N. M. Sivamangai and Gunavathi


Problem statement: As technology scales down, the integration density of transistors increases and most of the power is dissipated as leakage. Leakage power reduction is achieved in Static Random Access Memory (SRAM) cells by increasing the source voltage (source biasing) of the SRAM array. Another promising issue in nanoscaled devices is the process parameter variations. Due to these variations, higher source voltage causes the data stored in the cells of the SRAM array to flip (weak cell) in the standby mode resulting in hold failure. The weak cells identified are replaced using redundant columns. Maximum source voltage that can be applied to reduce the leakage power without any failure depends on the number of redundant columns available to repair the weak cells. Approach: This study proposes a novel Design For Test (DFT) technique to reduce the number of March tests, thus reducing the test time using a source bias (VSB) predictor. In the proposed method, VSB predictor predicts the initial source bias voltage to be applied to the SRAM array. The proposed DFT verified by designing an 8×16 SRAM array in 90 nm technology. March algorithm was used to identify the weak cells and predict the maximum source voltage from '0' mV. This process was run large number of March tests consuming more test time.
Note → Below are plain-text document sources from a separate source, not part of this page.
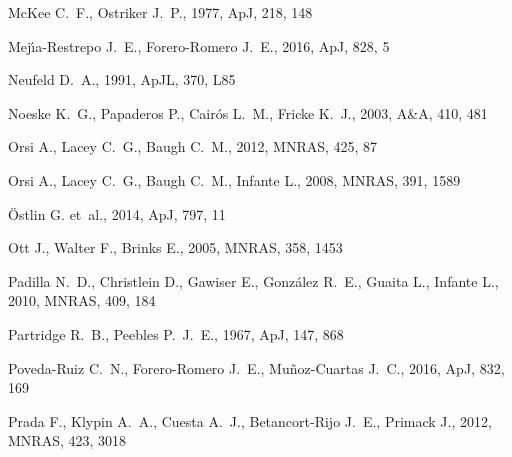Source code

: \documentclass[a4,useAMS,usenatbib,usegraphicx]{mn2e}
\newcommand{\apj}{ApJ}
\newcommand{\apjl}{ApJL}
\newcommand{\mnras}{MNRAS}
\newcommand{\aap}{A\&A}
\begin{document}
\begin{thebibliography}{}
{McKee} C.~F.,  {Ostriker} J.~P.,  1977, \apj, 218, 148

{Mej{\'{\i}}a-Restrepo} J.~E.,  {Forero-Romero} J.~E.,  2016, \apj, 828, 5

{Neufeld} D.~A.,  1991, \apjl, 370, L85

{Noeske} K.~G.,  {Papaderos} P.,  {Cair{\'o}s} L.~M.,    {Fricke} K.~J.,  2003,
  \aap, 410, 481

{Orsi} A.,  {Lacey} C.~G.,    {Baugh} C.~M.,  2012, \mnras, 425, 87

{Orsi} A.,  {Lacey} C.~G.,  {Baugh} C.~M.,    {Infante} L.,  2008, \mnras, 391,
  1589

{{\"O}stlin} G.  et~al., 2014, \apj, 797, 11

{Ott} J.,  {Walter} F.,    {Brinks} E.,  2005, \mnras, 358, 1453

{Padilla} N.~D.,  {Christlein} D.,  {Gawiser} E.,  {Gonz{\'a}lez} R.~E.,
  {Guaita} L.,    {Infante} L.,  2010, \mnras, 409, 184

{Partridge} R.~B.,  {Peebles} P.~J.~E.,  1967, \apj, 147, 868

{Poveda-Ruiz} C.~N.,  {Forero-Romero} J.~E.,    {Mu{\~n}oz-Cuartas} J.~C.,
  2016, \apj, 832, 169

{Prada} F.,  {Klypin} A.~A.,  {Cuesta} A.~J.,  {Betancort-Rijo} J.~E.,
  {Primack} J.,  2012, \mnras, 423, 3018


\end{thebibliography}
\end{document}
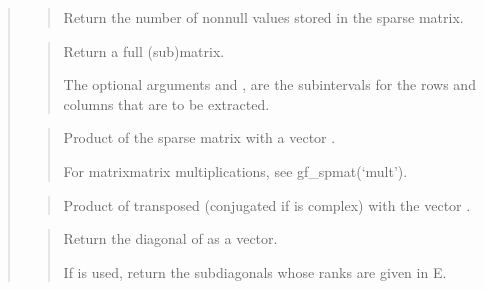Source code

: \documentclass[a4paper,11pt,english]{sphinxmanual}
\begin{document}
\sphinxAtStartPar
{}
\begin{quote}

\sphinxAtStartPar
{}
\begin{quote}

\sphinxAtStartPar
Return the number of non\sphinxhyphen{}null values stored in the sparse matrix.
\end{quote}

\sphinxAtStartPar
{}
\begin{quote}

\sphinxAtStartPar
Return a full (sub\sphinxhyphen{})matrix.

\sphinxAtStartPar
The optional arguments  and , are the sub\sphinxhyphen{}intervals for the
rows and columns that are to be extracted.
\end{quote}

\sphinxAtStartPar
{}
\begin{quote}

\sphinxAtStartPar
Product of the sparse matrix  with a vector .

\sphinxAtStartPar
For matrix\sphinxhyphen{}matrix multiplications, see gf\_spmat(‘mult’).
\end{quote}

\sphinxAtStartPar
{}
\begin{quote}

\sphinxAtStartPar
Product of  transposed (conjugated if  is complex) with the
vector .
\end{quote}

\sphinxAtStartPar
{}
\begin{quote}

\sphinxAtStartPar
Return the diagonal of  as a vector.

\sphinxAtStartPar
If  is used, return the sub\sphinxhyphen{}diagonals whose ranks are given in E.
\end{quote}


\end{quote}
\end{document}

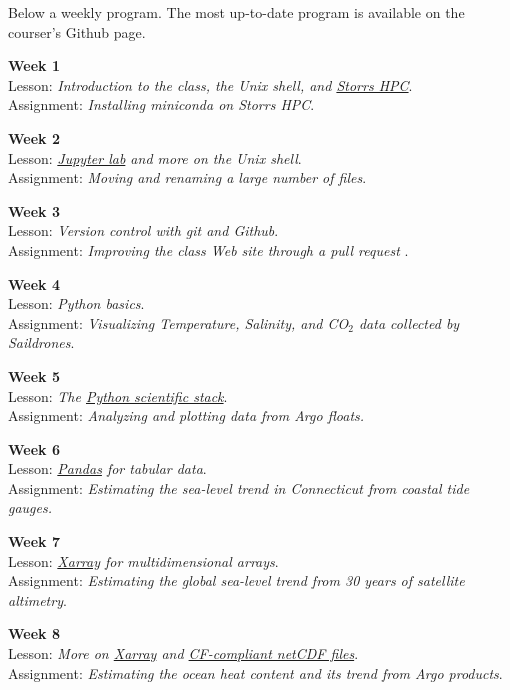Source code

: \documentclass[11pt]{article}
\begin{document}
Below a weekly program. The most up-to-date program is available on the courser's Github page.

\textbf{Week 1}\\
 Lesson: \textit{Introduction to the class, the Unix shell, and \href{https://hpc.uconn.edu/}{Storrs HPC}}.\\
 Assignment: \textit{Installing miniconda on Storrs HPC}.

\textbf{Week 2}\\
 Lesson: \textit{\href{https://jupyter.org}{Jupyter lab} and more on the Unix shell}.\\
 Assignment: \textit{Moving and renaming a large number of files}.

\textbf{Week 3} \\
Lesson: \textit{Version control with git and Github}.\\
Assignment:  \textit{Improving the class Web site through a pull request  }.

\textbf{Week 4}\\
 Lesson: \textit{Python basics}.\\
 Assignment: \textit{Visualizing Temperature, Salinity, and CO$_2$  data collected by Saildrones}.
 
 \textbf{Week 5}\\
 Lesson: \textit{The \href{https://www.scipy.org/about.html}{Python scientific stack}}.\\
 Assignment: \textit{Analyzing and plotting data from Argo floats.}
 
\textbf{Week 6}\\
 Lesson: \textit{\href{https://pandas.pydata.org}{Pandas} for tabular data}.\\
 Assignment: \textit{Estimating the sea-level trend in Connecticut from coastal tide gauges.}

\textbf{Week 7}\\
 Lesson: \textit{\href{http://xarray.pydata.org/en/stable/}{Xarray} for multidimensional arrays}.\\
 Assignment: \textit{Estimating the global sea-level trend  from  30 years  of satellite altimetry}.

\textbf{Week 8}\\
 Lesson: \textit{More on \href{http://xarray.pydata.org/en/stable/}{Xarray} and \href{https://cfconventions.org}{CF-compliant netCDF files}}.\\
 Assignment: \textit{Estimating the ocean heat content and its trend from Argo products}.
\end{document}
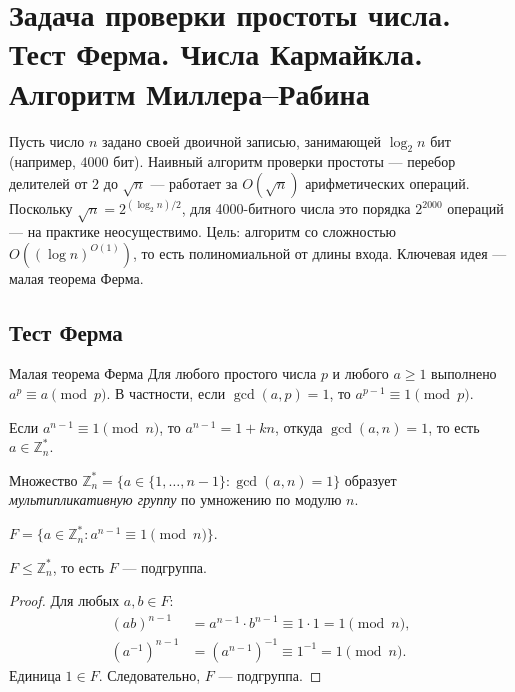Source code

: 
\section{Задача проверки простоты числа. Тест Ферма. Числа Кармайкла. Алгоритм Миллера--Рабина}

Пусть число $n$ задано своей двоичной записью, занимающей $\log_2 n$ бит (например, $4000$ бит). Наивный алгоритм проверки простоты --- перебор делителей от $2$ до $\sqrt{n}$ --- работает за $O(\sqrt{n})$ арифметических операций. Поскольку $\sqrt{n} = 2^{(\log_2 n)/2}$, для 4000-битного числа это порядка $2^{2000}$ операций --- на практике неосуществимо. Цель: алгоритм со сложностью $O\!\left((\log n)^{O(1)}\right)$, то есть полиномиальной от длины входа. Ключевая идея --- малая теорема Ферма.

\subsection{Тест Ферма}

\begin{Theorem}{Малая теорема Ферма}{}
	Для любого простого числа $p$ и любого $a \geq 1$ выполнено $a^p \equiv a \pmod{p}$. В частности, если $\gcd(a,p)=1$, то $a^{p-1} \equiv 1 \pmod{p}$.
\end{Theorem}

Если $a^{n-1} \equiv 1 \pmod{n}$, то $a^{n-1} = 1 + kn$, откуда $\gcd(a,n) = 1$, то есть $a \in \mathbb{Z}_n^*$.

\begin{Definition}{}{}
	Множество $\mathbb{Z}_n^* = \{a \in \{1,\ldots,n-1\} : \gcd(a,n)=1\}$ образует \emph{мультипликативную группу} по умножению по модулю $n$.
\end{Definition}

\begin{Definition}{}{}
	$F = \{a \in \mathbb{Z}_n^* : a^{n-1} \equiv 1 \pmod{n}\}$.
\end{Definition}

\begin{Statement}{}{}
	$F \leq \mathbb{Z}_n^*$, то есть $F$ --- подгруппа.
\end{Statement}

\begin{proof}
	Для любых $a,b \in F$:
	\begin{align*}
		(ab)^{n-1} &= a^{n-1} \cdot b^{n-1} \equiv 1 \cdot 1 = 1 \pmod{n},\\
		(a^{-1})^{n-1} &= (a^{n-1})^{-1} \equiv 1^{-1} = 1 \pmod{n}.
	\end{align*}
	Единица $1 \in F$. Следовательно, $F$ --- подгруппа.
\end{proof}

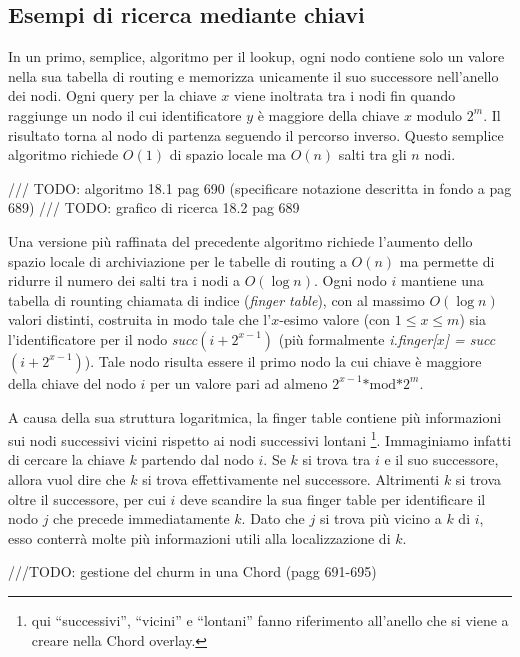 \subsection{Esempi di ricerca mediante
chiavi}\label{esempi-di-ricerca-mediante-chiavi}

In un primo, semplice, algoritmo per il lookup, ogni nodo contiene solo
un valore nella sua tabella di routing e memorizza unicamente il suo
successore nell'anello dei nodi. Ogni query per la chiave $x$ viene
inoltrata tra i nodi fin quando raggiunge un nodo il cui identificatore
$y$ è maggiore della chiave $x$ modulo $2^m$. Il risultato torna al nodo
di partenza seguendo il percorso inverso. Questo semplice algoritmo
richiede $O(1)$ di spazio locale ma $O(n)$ salti tra gli $n$ nodi.

/// TODO: algoritmo 18.1 pag 690 (specificare notazione descritta in
fondo a pag 689) /// TODO: grafico di ricerca 18.2 pag 689

Una versione più raffinata del precedente algoritmo richiede l'aumento
dello spazio locale di archiviazione per le tabelle di routing a $O(n)$
ma permette di ridurre il numero dei salti tra i nodi a $O(\log n)$.
Ogni nodo $i$ mantiene una tabella di rounting chiamata di indice
(\emph{finger table}), con al massimo $O(\log n)$ valori distinti,
costruita in modo tale che l'$x$-esimo valore (con $1 \leq x \leq m$)
sia l'identificatore per il nodo \emph{succ}$(i + 2^{x-1})$ (più
formalmente \emph{i.finger{[}$x${]} = succ}$(i + 2^{x-1})$). Tale nodo
risulta essere il primo nodo la cui chiave è maggiore della chiave del
nodo $i$ per un valore pari ad almeno $2^{x-1}\text{*mod*}2^m$.

A causa della sua struttura logaritmica, la finger table contiene più
informazioni sui nodi successivi vicini rispetto ai nodi successivi
lontani \footnote{qui ``successivi'', ``vicini'' e ``lontani'' fanno
  riferimento all'anello che si viene a creare nella Chord overlay.}.
Immaginiamo infatti di cercare la chiave $k$ partendo dal nodo $i$. Se
$k$ si trova tra $i$ e il suo successore, allora vuol dire che $k$ si
trova effettivamente nel successore. Altrimenti $k$ si trova oltre il
successore, per cui $i$ deve scandire la sua finger table per
identificare il nodo $j$ che precede immediatamente $k$. Dato che $j$ si
trova più vicino a $k$ di $i$, esso conterrà molte più informazioni
utili alla localizzazione di $k$.

///TODO: gestione del churm in una Chord (pagg 691-695)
Results and discussion: The predicted VSB helps to make a fast convergence of maximum VSB to be applied, which will improve the speed performance of the adaptive source bias and saves the test time by 60 %.

Journal of Computer Science
Volume 7 No. 8, 2011, 1252-1260


Submitted On: 30 April 2011 Published On: 15 July 2011

How to Cite: Sivamangai, N. M. & Gunavathi, (2011). Design For Test Technique for Leakage Power Reduction in Nanoscale Static Random Access Memory. Journal of Computer Science, 7(8), 1252-1260.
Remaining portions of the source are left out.